Partie I
« On ne doit pas attaquer frontalement l’ennemi, mais il faut l’engluer dans les compromis. » Lénine
« On ne doit pas attaquer frontalement l’ennemi, mais il faut l’engluer dans les compromis. » Lénine
« Soyez fort ! On ne doit pas céder là où il ne faut pas céder. On doit combattre, non avec ménagements mais avec courage, non caché mais en publique, non à portes closes mais à ciel ouvert ». Saint Pie X
Analogie entre le communisme et le modernisme
Pie XI, dans l’encyclique « Divini Redemptoris Missio » du 19 mars 1937, a condamné le communisme comme « intrinsèquement pervers » puisqu’il est, théoriquement, matérialiste et athée ; par conséquent, il a défendu toute collaboration avec lui, même seulement pratique.

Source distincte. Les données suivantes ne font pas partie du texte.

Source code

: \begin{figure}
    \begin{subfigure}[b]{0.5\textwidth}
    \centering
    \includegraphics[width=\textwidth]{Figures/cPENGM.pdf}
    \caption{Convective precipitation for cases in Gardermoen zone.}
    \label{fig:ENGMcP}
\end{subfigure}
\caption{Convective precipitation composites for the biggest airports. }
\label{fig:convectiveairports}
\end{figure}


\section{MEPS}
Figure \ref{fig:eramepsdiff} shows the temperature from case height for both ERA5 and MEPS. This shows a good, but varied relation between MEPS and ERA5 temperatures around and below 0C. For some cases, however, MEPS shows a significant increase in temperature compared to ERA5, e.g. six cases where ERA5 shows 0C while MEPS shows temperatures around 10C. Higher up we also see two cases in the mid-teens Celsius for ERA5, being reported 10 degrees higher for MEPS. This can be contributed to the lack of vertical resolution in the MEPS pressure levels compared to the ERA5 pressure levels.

Le communisme est avant tout une pratique, mais il n’est pas sans une théorie. Donc agir ensemble avec les communistes signifie accepter leur théorie (« cogitare sequitur esse ») tombant ainsi dans le piège tendu par le marxisme pour attraper les chrétiens naïfs qui acceptent la main tendue par le communisme.
On peut appliquer au communisme l’axiome « lex orandi, lex credendi » c’est-à-dire on croit comme l’on prie et vice versa. Ainsi, si on agit ensemble avec les communistes, on commence à penser comme eux ; de même ceux qui prient ensemble dans la liturgie catholique commencent à croire selon la doctrine catholique. C’est pour cette raison que l’Eglise défend la communicatio in sacris avec les non catholiques, et de manière analogue, l’action commune avec les communistes. (CIC 1917, can 1325 § 3 ; can 1258 § 1 et 2 ; Saint Office 8 juillet 1927, 5 juin 1948 et 20 décembre 1949)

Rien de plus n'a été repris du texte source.